Part 1: Fluorescence spectroscopy, Calmodulin mutant F89L as example protein.
Steemit exclusive biomeasurement theory.
Fluorescence is a common photochemical process whereby electrons in simple elements, minerals or different biomolecules absorb and emit light in the visible spectra.
Electrons in their ground states (S0) can absorb visible light (hv) and store the energy by going to an excited electronic singlet state (S1´), as shown in the figure 1
[1] S0 + hv(exitation) → S1´
The energy stored in the excited state S1´will only partially be emitted as light, as a part of the energy will be converted to rotational and vibrational energy during its relaxation time, 𝛕0, generally 1-10 ns . The lower energy state, prior to emission, is called a relaxed singlet excited state S1, figure 1
[2] S1´→ S1
[3] S1→ S0 + hv(emission)
After the relaxation time, the relaxed singlet excited state returns to its ground state S0 but as a consequence the emitted light will be higher in wavelength compared to the absorbed light (Figure 1)
Fiure 1: The process of fluorescence.
1:Excitation, absorbing light.
2: Energy lost due to rotational and vibrational increase.

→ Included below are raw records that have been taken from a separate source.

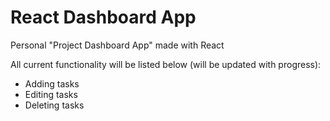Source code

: # React Dashboard App

Personal "Project Dashboard App" made with React

All current functionality will be listed below (will be updated with progress):

- Adding tasks
- Editing tasks
- Deleting tasks
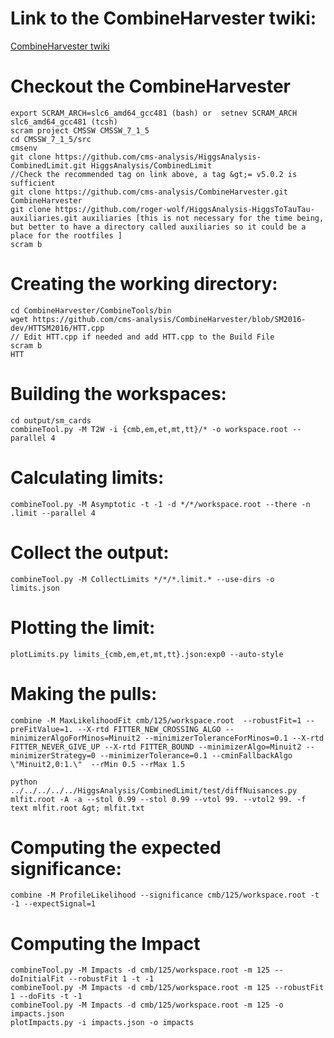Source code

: 
# Link to the CombineHarvester twiki:
[CombineHarvester twiki](http://cms-analysis.github.io/CombineHarvester/index.html)


# Checkout the CombineHarvester
    export SCRAM_ARCH=slc6_amd64_gcc481 (bash) or  setnev SCRAM_ARCH slc6_amd64_gcc481 (tcsh)
    scram project CMSSW CMSSW_7_1_5
    cd CMSSW_7_1_5/src
    cmsenv
    git clone https://github.com/cms-analysis/HiggsAnalysis-CombinedLimit.git HiggsAnalysis/CombinedLimit
    //Check the recommended tag on link above, a tag &gt;= v5.0.2 is sufficient
    git clone https://github.com/cms-analysis/CombineHarvester.git CombineHarvester
    git clone https://github.com/roger-wolf/HiggsAnalysis-HiggsToTauTau-auxiliaries.git auxiliaries [this is not necessary for the time being, but better to have a directory called auxiliaries so it could be a place for the rootfiles ]
    scram b


# Creating the working directory:
    cd CombineHarvester/CombineTools/bin
    wget https://github.com/cms-analysis/CombineHarvester/blob/SM2016-dev/HTTSM2016/HTT.cpp
    // Edit HTT.cpp if needed and add HTT.cpp to the Build File
    scram b
    HTT 


# Building the workspaces:
    cd output/sm_cards
    combineTool.py -M T2W -i {cmb,em,et,mt,tt}/* -o workspace.root --parallel 4


# Calculating limits:
    combineTool.py -M Asymptotic -t -1 -d */*/workspace.root --there -n .limit --parallel 4


# Collect the output:
    combineTool.py -M CollectLimits */*/*.limit.* --use-dirs -o limits.json


# Plotting the limit:
    plotLimits.py limits_{cmb,em,et,mt,tt}.json:exp0 --auto-style

# Making the pulls:
    combine -M MaxLikelihoodFit cmb/125/workspace.root  --robustFit=1 --preFitValue=1. --X-rtd FITTER_NEW_CROSSING_ALGO --minimizerAlgoForMinos=Minuit2 --minimizerToleranceForMinos=0.1 --X-rtd FITTER_NEVER_GIVE_UP --X-rtd FITTER_BOUND --minimizerAlgo=Minuit2 --minimizerStrategy=0 --minimizerTolerance=0.1 --cminFallbackAlgo \"Minuit2,0:1.\"  --rMin 0.5 --rMax 1.5
    
    python ../../../../../HiggsAnalysis/CombinedLimit/test/diffNuisances.py mlfit.root -A -a --stol 0.99 --stol 0.99 --vtol 99. --vtol2 99. -f text mlfit.root &gt; mlfit.txt


# Computing the expected significance:
    combine -M ProfileLikelihood --significance cmb/125/workspace.root -t -1 --expectSignal=1


# Computing the Impact
    combineTool.py -M Impacts -d cmb/125/workspace.root -m 125 --doInitialFit --robustFit 1 -t -1
    combineTool.py -M Impacts -d cmb/125/workspace.root -m 125 --robustFit 1 --doFits -t -1
    combineTool.py -M Impacts -d cmb/125/workspace.root -m 125 -o impacts.json
    plotImpacts.py -i impacts.json -o impacts


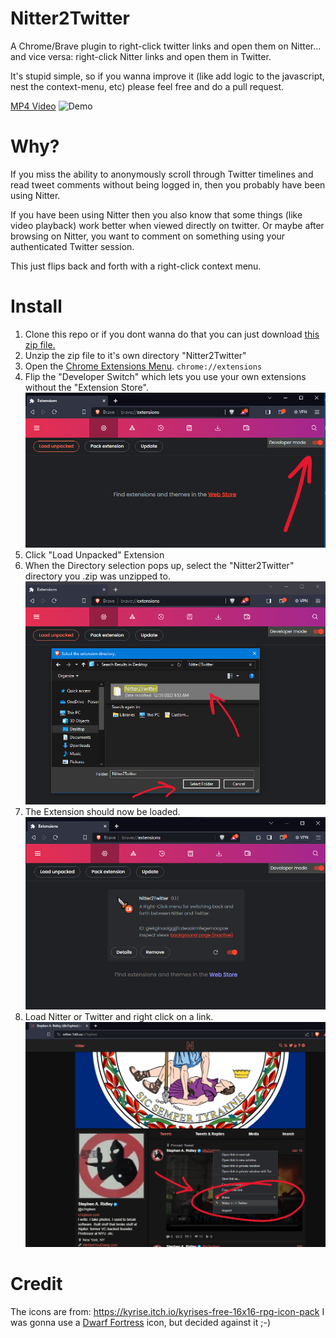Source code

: # Nitter2Twitter

A Chrome/Brave plugin to right-click twitter links and open them on Nitter...
and vice versa: right-click Nitter links and open them in Twitter.

It's stupid simple, so if you wanna improve it (like add logic to the javascript, nest the context-menu, etc) please feel free 
and do a pull request.

[MP4 Video](screencap/Nitter2Twitter_faster_compressed.mp4)
![Demo](screencap/Nitter2Twitter_faster_compressed.gif)

# Why?

If you miss the ability to anonymously scroll through Twitter timelines
and read tweet comments without being logged in, then you probably have 
been using Nitter.

If you have been using Nitter then you also know that some things (like video playback)
work better when viewed directly on twitter. Or maybe after browsing on Nitter, you want to
comment on something using your authenticated Twitter session.

This just flips back and forth with a right-click context menu.

# Install
1. Clone this repo or if you dont wanna do that you can just download [this zip file.](https://github.com/s7ephen/nitter2twitter/raw/main/Nitter2Twitter.zip)
2. Unzip the zip file to it's own directory "Nitter2Twitter"
3. Open the [Chrome Extensions Menu](chrome://extensions). `chrome://extensions`
4. Flip the "Developer Switch" which lets you use your own extensions without the "Extension Store".
![Developer Extensions Toggle](screencap/Nitter2TwitterLoadUnpacked.png)
5. Click "Load Unpacked" Extension
6. When the Directory selection pops up, select the "Nitter2Twitter" directory you .zip was unzipped to.
![Select Directory](screencap/Nitter2TwitterLoadUnpackedPointToUnzippedDirectory.png)
7. The Extension should now be loaded.
![Loaded Nitter2Twitter](screencap/Niiter2Twitter_ExtensionsDeveloperMode.png)
7. Load Nitter or Twitter and right click on a link.
![Load Twitter or Nitter URL](screencap/Nitter2TwitterContextMenu.png)
 
# Credit
The icons are from: https://kyrise.itch.io/kyrises-free-16x16-rpg-icon-pack
I was gonna use a [Dwarf Fortress](https://en.wikipedia.org/wiki/Dwarf_Fortress) icon, but decided against it ;-)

3: Emission, emitting light.
To study a protein, it must contain optically active amino acids such as aromatic compounds. They have a high optical activity and amino acids such as tyrosine, histidine, tryptophan and phenylalanine are well studied and have known excitation wavelengths along with their emission maximas. The aromatic rings of these amino acids absorb light around 275-295 nm.18
When structural changes occur to e.g. a protein, there is a possibility that some of the newly exposed regions will quench the fluorescence signal of a nearby located amino acid. When adding a quencher or changing the structure of a protein to expose a quencher, an alternative way of going from the excited state S1 back to the ground state S0 is added.
[4] S1 + Q0 → S0+ Q1
Titrating an active quencher into a solution that’s being measured will give a nonlinear decrease in the measured signal. Titrating a denaturant to expose a quencher will have the same results if it is quenching the measured signal.
The properties described above are highly usable when studying interactions between proteins and different probes or ligands as well as conformational changes within a protein's structure. When studying CaMC upon activation by calcium, the structural changes exposes tyrosine 138 and makes it possible to monitor changes in emission. The titration of CaCl2 to a solution of CaMC will increase the signal intensity from tyrosine 138 if calcium successfully binds. The tyrosine emission from CaMC should be measured around 306 nm where its emission maxima resides and the excitation wavelength is at 277 nm.
To be able to evaluate the affinity for calcium, calcium must be titrated in known proportions to the sample containing CaMCF89L. The more calcium needed to reach saturation, the higher Kd value CaMCF89L has. To know the actual emission intensity at saturation, one can simply prepare and measure a saturated sample.
To determine a certain protein’s stability, measuring the signal from aromatic residues as the protein unfold is a useful method. The signal should be less intense after the aromatic groups are exposed to hydrophilic surroundings. The emission from tyrosine 138 in CaMWT will lose intensity when the protein unfolds, as a result of being holo-structure dependent. By adding a denaturant by titration, the plot will give a Cm estimate, proportional to the concentration at the point of 50% denaturation.